- **YOUR ASSIGNMENT**: The result should be every line in the material below containing the string "faithful".

- **ENTRIES SHOWN**:
━━━━━━━━━━
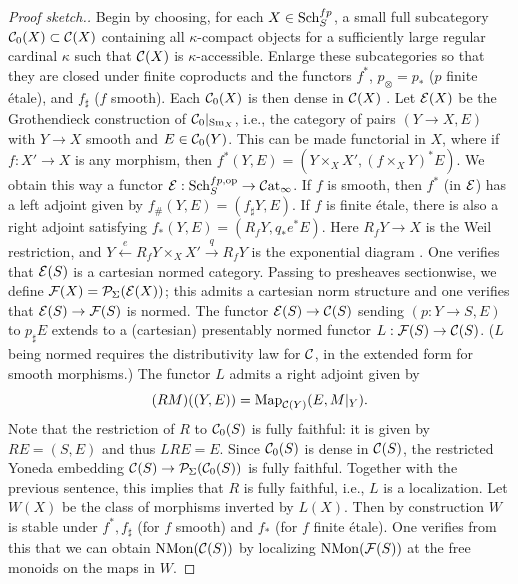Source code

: \documentclass{amsart}
\numberwithin{proposition}{section}
\numberwithin{equation}{section}
\def\NMon{\mathrm{NMon}}
\begin{document}
\begin{proof}[Proof sketch.]
Begin by choosing, for each $X\in\mathrm{S}\mathrm{ch}{}_S^{fp}$, a small full subcategory $\mathcal C_0(X)\subset\mathcal C(X)$ containing all $\kappa$-compact objects for a sufficiently large regular cardinal $\kappa$ such that $\mathcal C(X)$ is $\kappa$-accessible.
Enlarge these subcategories so that they are closed under finite coproducts and the functors $f^*$, $p_\otimes=p_*$ ($p$ finite étale), and $f_\sharp$ ($f$ smooth).
Each $\mathcal C_0(X)$ is then dense in $\mathcal C(X)$ \cite[Proposition~5.3.5.11]{lurie-htt}.
Let $\mathcal E(X)$ be the Grothendieck construction of $\mathcal C_0|_{{\mathrm{S}\mathrm{m}}_X}$, i.e., the category of pairs $(Y \to X, E)$ with $Y \to X$ smooth and $E \in \mathcal C_0(Y)$.
This can be made functorial in $X$, where if $f: X' \to X$ is any morphism, then $f^*(Y, E) = (Y \times_X X', (f \times_X Y)^* E)$.
We obtain this way a functor $\mathcal E: \mathrm{S}\mathrm{ch}{}_S^{fp,\mathrm{op}} \to \mathcal{C}\mathrm{at}{}_\infty$.
If $f$ is smooth, then $f^*$ (in $\mathcal E$) has a left adjoint given by $f_\#(Y, E) = (f_\sharp Y, E)$.
If $f$ is finite étale, there is also a right adjoint satisfying $f_*(Y, E) = (R_f Y, q_*e^* E)$.
Here $R_f Y \to X$ is the Weil restriction, and $Y \xleftarrow{e} R_f Y \times_X X' \xrightarrow{q} R_f Y$ is the exponential diagram \cite[\S5.2, diagram~(5.7)]{bachmann-norms}.
One verifies that $\mathcal E(S)$ is a cartesian normed category.
Passing to presheaves sectionwise, we define $\mathcal F(X) = \mathcal{P}_\Sigma(\mathcal E(X))$; this admits a cartesian norm structure and one verifies that $\mathcal E(S) \to \mathcal F(S)$ is normed.
The functor $\mathcal E(S) \to \mathcal C(S)$ sending $(p: Y \to S, E)$ to $p_\sharp E$ extends to a (cartesian) presentably normed functor $L: \mathcal F(S) \to \mathcal C(S)$.
($L$ being normed requires the distributivity law for $\mathcal C$, in the extended form for smooth morphisms.)
The functor $L$ admits a right adjoint given by \[ (RM)((Y, E)) = \mathrm{Map}_{\mathcal C(Y)}(E, M|_Y). \]
Note that the restriction of $R$ to $\mathcal C_0(S)$ is fully faithful: it is given by $RE = (S, E)$ and thus $LRE = E$.
Since $\mathcal C_0(S)$ is dense in $\mathcal C(S)$, the restricted Yoneda embedding $\mathcal C(S)\to\mathcal{P}_\Sigma(\mathcal C_0(S))$ is fully faithful.
Together with the previous sentence, this implies that $R$ is fully faithful, i.e., $L$ is a localization.
Let $W(X)$ be the class of morphisms inverted by $L(X)$.
Then by construction $W$ is stable under $f^*, f_\sharp$ (for $f$ smooth) and $f_*$ (for $f$ finite étale).
One verifies from this that we can obtain $\NMon(\scr C(S))$ by localizing $\NMon(\scr F(S))$ at the free monoids on the maps in $W$.


\end{proof}
\end{document}
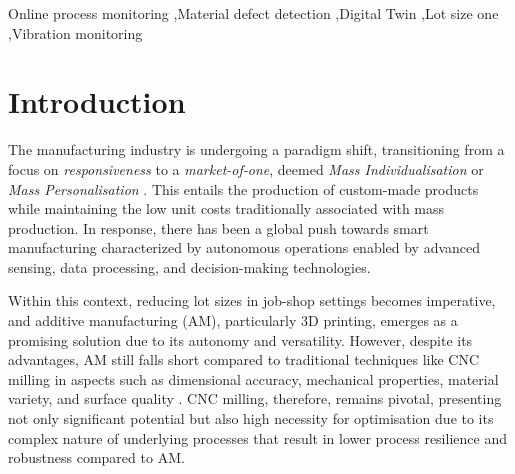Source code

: \documentclass[5p,times,procedia]{elsarticle}
\begin{document}
\begin{frontmatter}
\begin{keyword}
 Online process monitoring \sep Material defect detection \sep Digital Twin \sep Lot size one \sep Vibration monitoring





\end{keyword}

\end{frontmatter}


\section{Introduction}\label{Sec_Introduction}


The manufacturing industry is undergoing a paradigm shift, transitioning from a focus on \textit{responsiveness} to a \textit{market-of-one}, deemed \textit{Mass Individualisation} \cite{Lu.Xu.ea2020} or \textit{Mass Personalisation} \cite{Qin.Lu2021}. This entails the production of custom-made products while maintaining the low unit costs traditionally associated with mass production.
In response, there has been a global push towards smart manufacturing characterized by autonomous operations enabled by advanced sensing, data processing, and decision-making technologies. \cite{Gu.Koren2022, Lu.Morris.ea2016}


Within this context, reducing lot sizes in job-shop settings becomes imperative, and additive manufacturing (AM), particularly 3D printing, emerges as a promising solution due to its autonomy and versatility.
However, despite its advantages, AM still falls short compared to traditional techniques like CNC milling in aspects such as dimensional accuracy, mechanical properties, material variety, and surface quality \cite{Chen.Lin2017,zotero-232,zotero-236}.
CNC milling, therefore, remains pivotal, presenting not only significant potential but also high necessity for optimisation due to its complex nature of underlying processes that result in lower process resilience and robustness compared to AM.
\end{document}
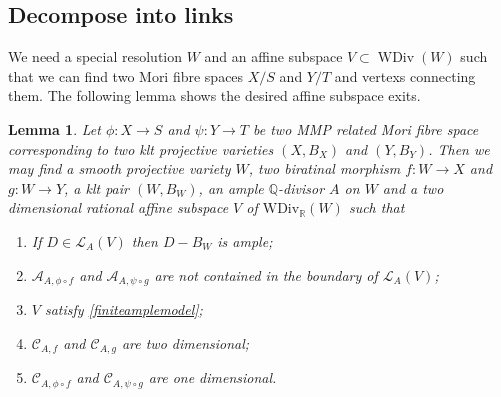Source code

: \documentclass{article}
\newtheorem{lem}[defn]{Lemma}
\begin{document}
\subsection{Decompose into links}
We need a special resolution $W$ and an   affine subspace $V \subset \operatorname{WDiv}(W)$ such that we can find two Mori fibre spaces $X/S$ and $Y/T$ and vertexs connecting them. The following  lemma shows the desired affine subspace exits. 
\begin{lem}\label{keylemma}
  Let $ \phi:X\to S $ and $ \psi :Y\to T  $ be two MMP related Mori fibre space corresponding to two klt projective varieties $ (X,B_X) $ and $ (Y,B_Y) $. Then we may find a smooth projective variety $ W $, two biratinal morphism $ f:W\to X $ and $ g:W\to Y $, a klt pair $ (W,B_{W}) $, an ample $ \mathbb{Q} $-divisor $ A $ on $ W $ and a two dimensional rational affine subspace $ V $ of $ \mathrm{WDiv}_\mathbb{R}(W) $ such that 
  \begin{enumerate}[1)]
    \item If $ D\in \mathcal{L}_A(V) $ then $ D-B_W $ is ample;
    \item $ \mathcal{A}_{A,\phi\circ f} $ and $ \mathcal{A}_{A,\psi\circ g} $ are not contained in the boundary of $ \mathcal{L}_A(V) $;
    \item $ V $ satisfy \ref{finiteamplemodel};
    \item $ \mathcal{C}_{A,f} $ and $ \mathcal{C}_{A,g} $ are two dimensional;
    \item $ \mathcal{C}_{A,\phi\circ f} $ and $ \mathcal{C}_{A,\psi\circ g} $ are one dimensional.
  \end{enumerate}
\end{lem}
\end{document}
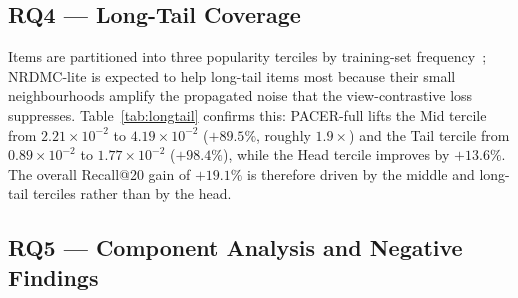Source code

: \documentclass[conference]{IEEEtran}
\begin{document}
\subsection{RQ4 --- Long-Tail Coverage}
\label{sec:rq4}

Items are partitioned into three popularity terciles by training-set
frequency~\cite{krichene2020sampled}; NRDMC-lite is expected to help
long-tail items most because their small neighbourhoods amplify the
propagated noise that the view-contrastive loss suppresses.
Table~\ref{tab:longtail} confirms this: PACER-full lifts the
Mid tercile from $2.21{\times}10^{-2}$ to $4.19{\times}10^{-2}$
($+89.5\%$, roughly $1.9{\times}$) and the Tail tercile from
$0.89{\times}10^{-2}$ to $1.77{\times}10^{-2}$ ($+98.4\%$), while the
Head tercile improves by $+13.6\%$. The overall Recall@20 gain of
$+19.1\%$ is therefore driven by the middle and long-tail terciles
rather than by the head.

\begin{table}[!t]
\caption{RQ4 --- Recall@20 by item-popularity tercile on Amazon
Clothing, mean $\pm$ std over the five KSE-locked seeds. Tercile
split by training-set frequency; Head/Mid/Tail = top/middle/bottom
third with
$|\mathcal{I}_{\mathrm{head}}|=|\mathcal{I}_{\mathrm{mid}}|=7{,}678$,
$|\mathcal{I}_{\mathrm{tail}}|=7{,}677$.}
\label{tab:longtail}
\centering
\renewcommand{\arraystretch}{1.10}
\setlength{\tabcolsep}{3pt}
\end{table}

\subsection{RQ5 --- Component Analysis and Negative Findings}
\label{sec:factorial}
\end{document}
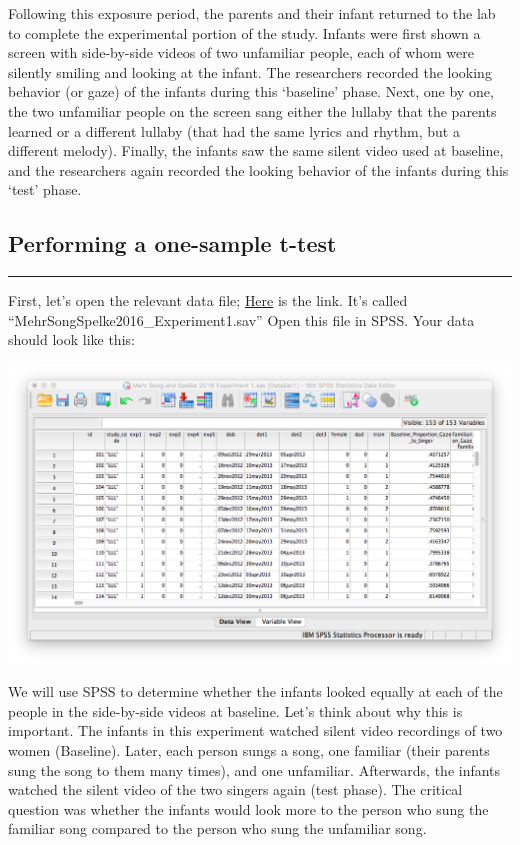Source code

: \documentclass[
]{book}
\begin{document}
Following this exposure period, the parents and their infant returned to the lab to complete the experimental portion of the study. Infants were first shown a screen with side-by-side videos of two unfamiliar people, each of whom were silently smiling and looking at the infant. The researchers recorded the looking behavior (or gaze) of the infants during this `baseline' phase. Next, one by one, the two unfamiliar people on the screen sang either the lullaby that the parents learned or a different lullaby (that had the same lyrics and rhythm, but a different melody). Finally, the infants saw the same silent video used at baseline, and the researchers again recorded the looking behavior of the infants during this `test' phase.

\hypertarget{performing-a-one-sample-t-test}{%
\subsection{Performing a one-sample t-test}\label{performing-a-one-sample-t-test}}

\begin{center}\rule{0.5\linewidth}{0.5pt}\end{center}

First, let's open the relevant data file; \href{https://github.com/CrumpLab/statisticsLab/blob/master/data/spssdata/MehrSongSpelke2016_Experiment1.sav}{Here} is the link. It's called ``MehrSongSpelke2016\_Experiment1.sav'' Open this file in SPSS. Your data should look like this:

\includegraphics{img/6.4.11.png}

We will use SPSS to determine whether the infants looked equally at each of the people in the side-by-side videos at baseline. Let's think about why this is important. The infants in this experiment watched silent video recordings of two women (Baseline). Later, each person sungs a song, one familiar (their parents sung the song to them many times), and one unfamiliar. Afterwards, the infants watched the silent video of the two singers again (test phase). The critical question was whether the infants would look more to the person who sung the familiar song compared to the person who sung the unfamiliar song.
\end{document}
━━━━━━━━━━
- **ANSWER TO THE PROBLEM**:
Note that the restriction of $R$ to $\mathcal C_0(S)$ is fully faithful: it is given by $RE = (S, E)$ and thus $LRE = E$.
Since $\mathcal C_0(S)$ is dense in $\mathcal C(S)$, the restricted Yoneda embedding $\mathcal C(S)\to\mathcal{P}_\Sigma(\mathcal C_0(S))$ is fully faithful.
Together with the previous sentence, this implies that $R$ is fully faithful, i.e., $L$ is a localization.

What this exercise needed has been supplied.